ASSIGNED TASK :: Please give the number of lines in the records below that include "found", with no other output.

Stored items from a collection:
=-=-=

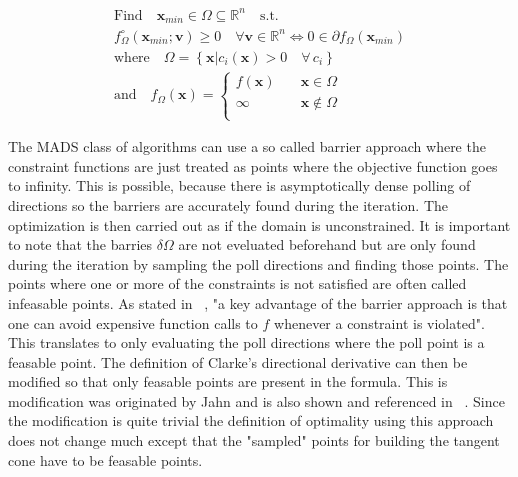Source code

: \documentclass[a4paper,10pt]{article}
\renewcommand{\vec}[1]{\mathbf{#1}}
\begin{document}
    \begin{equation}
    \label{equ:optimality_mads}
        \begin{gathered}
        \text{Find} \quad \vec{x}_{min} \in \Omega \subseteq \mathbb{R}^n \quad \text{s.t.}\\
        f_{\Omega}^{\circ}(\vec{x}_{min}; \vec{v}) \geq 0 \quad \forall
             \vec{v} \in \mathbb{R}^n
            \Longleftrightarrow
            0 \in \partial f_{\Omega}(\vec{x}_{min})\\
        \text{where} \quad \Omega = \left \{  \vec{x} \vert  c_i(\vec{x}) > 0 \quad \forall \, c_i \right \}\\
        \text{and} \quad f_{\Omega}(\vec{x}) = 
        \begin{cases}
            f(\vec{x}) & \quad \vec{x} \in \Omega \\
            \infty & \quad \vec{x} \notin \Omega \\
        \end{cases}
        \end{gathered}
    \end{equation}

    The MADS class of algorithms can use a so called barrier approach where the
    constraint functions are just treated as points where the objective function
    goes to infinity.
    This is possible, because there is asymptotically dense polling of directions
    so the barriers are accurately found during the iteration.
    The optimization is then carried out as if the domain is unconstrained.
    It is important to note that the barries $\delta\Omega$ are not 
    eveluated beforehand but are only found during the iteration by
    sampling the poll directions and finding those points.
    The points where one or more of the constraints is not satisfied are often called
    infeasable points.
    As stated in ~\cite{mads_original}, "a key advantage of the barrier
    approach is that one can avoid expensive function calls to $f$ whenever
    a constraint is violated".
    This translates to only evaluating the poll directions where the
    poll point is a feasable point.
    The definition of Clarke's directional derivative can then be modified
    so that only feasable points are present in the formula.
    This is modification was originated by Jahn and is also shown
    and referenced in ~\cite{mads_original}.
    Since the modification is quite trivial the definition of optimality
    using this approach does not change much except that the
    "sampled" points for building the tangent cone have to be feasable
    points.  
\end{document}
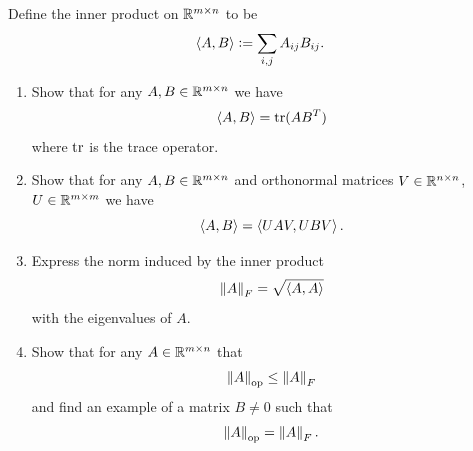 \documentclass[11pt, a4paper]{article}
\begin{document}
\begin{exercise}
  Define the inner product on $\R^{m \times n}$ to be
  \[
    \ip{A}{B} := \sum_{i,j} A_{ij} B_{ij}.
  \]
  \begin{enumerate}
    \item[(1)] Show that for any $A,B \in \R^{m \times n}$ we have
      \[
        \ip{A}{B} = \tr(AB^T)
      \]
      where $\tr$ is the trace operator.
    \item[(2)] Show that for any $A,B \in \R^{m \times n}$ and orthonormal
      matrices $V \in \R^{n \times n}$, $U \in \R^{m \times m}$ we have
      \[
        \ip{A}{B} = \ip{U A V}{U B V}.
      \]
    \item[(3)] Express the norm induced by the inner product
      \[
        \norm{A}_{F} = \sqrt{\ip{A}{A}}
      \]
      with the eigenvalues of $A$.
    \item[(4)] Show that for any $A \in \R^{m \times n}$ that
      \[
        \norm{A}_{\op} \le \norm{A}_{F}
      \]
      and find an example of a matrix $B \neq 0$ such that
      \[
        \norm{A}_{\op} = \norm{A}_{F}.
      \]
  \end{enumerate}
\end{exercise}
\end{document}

=-=-=

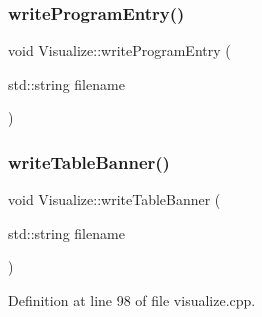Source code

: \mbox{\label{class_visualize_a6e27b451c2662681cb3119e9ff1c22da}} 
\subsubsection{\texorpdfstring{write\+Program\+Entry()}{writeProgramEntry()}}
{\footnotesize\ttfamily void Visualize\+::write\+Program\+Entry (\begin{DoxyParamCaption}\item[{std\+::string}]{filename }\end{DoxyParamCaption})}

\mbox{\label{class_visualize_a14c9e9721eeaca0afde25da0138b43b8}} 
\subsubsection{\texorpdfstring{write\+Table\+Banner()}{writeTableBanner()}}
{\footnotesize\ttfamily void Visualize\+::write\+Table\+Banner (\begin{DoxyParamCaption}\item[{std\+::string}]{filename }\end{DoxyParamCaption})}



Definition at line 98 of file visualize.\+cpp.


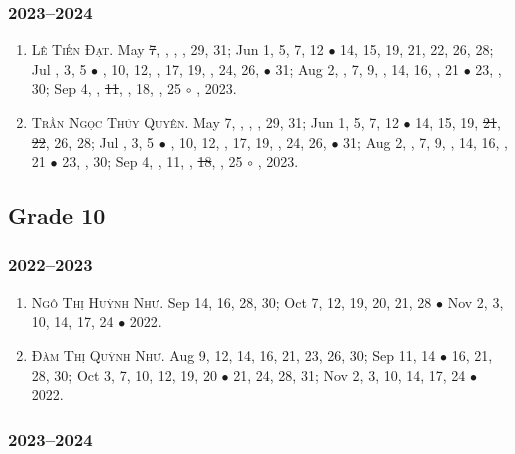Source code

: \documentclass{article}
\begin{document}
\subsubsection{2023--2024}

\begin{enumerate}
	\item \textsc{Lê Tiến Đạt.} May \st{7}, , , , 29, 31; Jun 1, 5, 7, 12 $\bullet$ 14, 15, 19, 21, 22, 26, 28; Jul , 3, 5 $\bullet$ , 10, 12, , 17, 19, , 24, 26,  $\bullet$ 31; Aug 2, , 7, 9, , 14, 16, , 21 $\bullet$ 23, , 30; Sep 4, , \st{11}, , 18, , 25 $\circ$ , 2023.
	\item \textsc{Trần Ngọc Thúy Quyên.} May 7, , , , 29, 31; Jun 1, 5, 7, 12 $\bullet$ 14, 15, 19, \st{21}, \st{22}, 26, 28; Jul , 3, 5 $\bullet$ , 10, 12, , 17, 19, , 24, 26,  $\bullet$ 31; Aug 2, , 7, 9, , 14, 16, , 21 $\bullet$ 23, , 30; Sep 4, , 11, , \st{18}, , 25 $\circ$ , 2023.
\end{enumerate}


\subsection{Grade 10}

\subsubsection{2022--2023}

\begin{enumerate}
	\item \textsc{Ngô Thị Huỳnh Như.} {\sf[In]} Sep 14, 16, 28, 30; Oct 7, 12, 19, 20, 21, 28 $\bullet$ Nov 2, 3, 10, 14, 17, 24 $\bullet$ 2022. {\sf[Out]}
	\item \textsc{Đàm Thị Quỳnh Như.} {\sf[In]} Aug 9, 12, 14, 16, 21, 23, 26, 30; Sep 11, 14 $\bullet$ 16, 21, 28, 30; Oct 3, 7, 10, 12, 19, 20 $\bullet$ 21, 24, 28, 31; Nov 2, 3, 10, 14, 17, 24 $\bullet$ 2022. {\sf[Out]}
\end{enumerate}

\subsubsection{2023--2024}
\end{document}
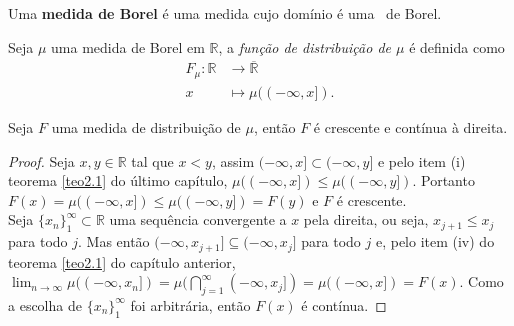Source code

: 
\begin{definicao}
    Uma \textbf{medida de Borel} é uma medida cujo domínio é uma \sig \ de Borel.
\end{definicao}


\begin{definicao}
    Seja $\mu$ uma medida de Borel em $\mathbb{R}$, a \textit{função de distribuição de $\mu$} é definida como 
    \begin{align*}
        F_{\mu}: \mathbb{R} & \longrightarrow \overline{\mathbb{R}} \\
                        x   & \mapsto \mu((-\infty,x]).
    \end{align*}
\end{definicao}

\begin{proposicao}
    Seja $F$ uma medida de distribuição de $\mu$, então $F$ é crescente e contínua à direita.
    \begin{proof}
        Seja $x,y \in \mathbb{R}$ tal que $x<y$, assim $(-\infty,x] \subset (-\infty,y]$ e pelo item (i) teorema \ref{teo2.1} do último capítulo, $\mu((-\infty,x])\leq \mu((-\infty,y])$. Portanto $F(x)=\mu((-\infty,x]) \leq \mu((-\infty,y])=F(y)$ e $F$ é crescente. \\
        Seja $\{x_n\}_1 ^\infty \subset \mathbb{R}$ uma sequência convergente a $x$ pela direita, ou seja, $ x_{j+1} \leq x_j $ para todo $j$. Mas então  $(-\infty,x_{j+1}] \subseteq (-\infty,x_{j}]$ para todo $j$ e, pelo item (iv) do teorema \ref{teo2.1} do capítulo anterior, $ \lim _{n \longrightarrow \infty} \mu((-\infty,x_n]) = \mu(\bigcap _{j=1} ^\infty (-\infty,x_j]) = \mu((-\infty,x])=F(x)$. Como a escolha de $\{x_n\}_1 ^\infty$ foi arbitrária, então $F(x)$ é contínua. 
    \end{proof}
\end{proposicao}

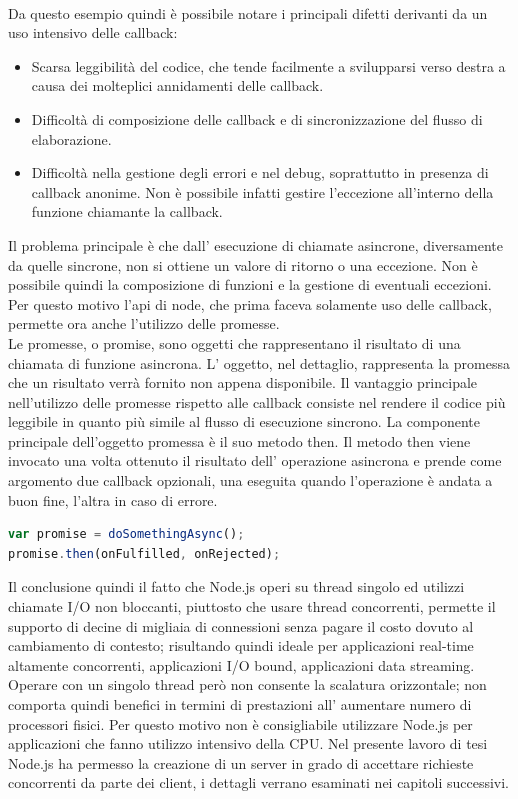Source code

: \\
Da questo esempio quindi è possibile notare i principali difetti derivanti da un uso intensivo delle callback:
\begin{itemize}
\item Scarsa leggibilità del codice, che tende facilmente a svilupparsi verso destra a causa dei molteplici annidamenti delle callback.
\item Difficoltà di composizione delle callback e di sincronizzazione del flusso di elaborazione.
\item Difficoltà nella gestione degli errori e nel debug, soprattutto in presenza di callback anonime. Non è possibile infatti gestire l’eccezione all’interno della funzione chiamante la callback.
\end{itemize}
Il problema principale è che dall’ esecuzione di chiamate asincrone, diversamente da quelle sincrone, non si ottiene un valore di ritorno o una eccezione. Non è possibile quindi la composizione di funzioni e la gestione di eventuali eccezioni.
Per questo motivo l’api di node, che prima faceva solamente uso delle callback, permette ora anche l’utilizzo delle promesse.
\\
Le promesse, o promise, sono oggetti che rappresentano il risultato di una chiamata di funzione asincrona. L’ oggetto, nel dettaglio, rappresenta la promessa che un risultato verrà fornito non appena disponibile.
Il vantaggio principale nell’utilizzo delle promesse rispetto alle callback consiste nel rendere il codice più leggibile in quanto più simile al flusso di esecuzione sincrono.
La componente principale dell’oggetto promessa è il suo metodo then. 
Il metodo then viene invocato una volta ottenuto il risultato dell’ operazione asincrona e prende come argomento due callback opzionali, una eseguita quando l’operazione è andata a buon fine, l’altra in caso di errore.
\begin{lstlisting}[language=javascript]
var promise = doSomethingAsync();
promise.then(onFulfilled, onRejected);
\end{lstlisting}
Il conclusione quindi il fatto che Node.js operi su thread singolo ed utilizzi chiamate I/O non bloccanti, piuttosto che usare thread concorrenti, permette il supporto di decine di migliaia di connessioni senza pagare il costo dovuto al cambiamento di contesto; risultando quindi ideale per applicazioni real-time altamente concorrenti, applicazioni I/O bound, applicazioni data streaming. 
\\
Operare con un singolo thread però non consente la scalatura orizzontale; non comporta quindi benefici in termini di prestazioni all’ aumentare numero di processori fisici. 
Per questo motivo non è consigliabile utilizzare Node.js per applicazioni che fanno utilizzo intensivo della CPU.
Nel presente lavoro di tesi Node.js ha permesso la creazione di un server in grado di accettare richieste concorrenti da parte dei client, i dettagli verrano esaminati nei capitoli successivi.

=-=-=

ANSWER SECTION :: 2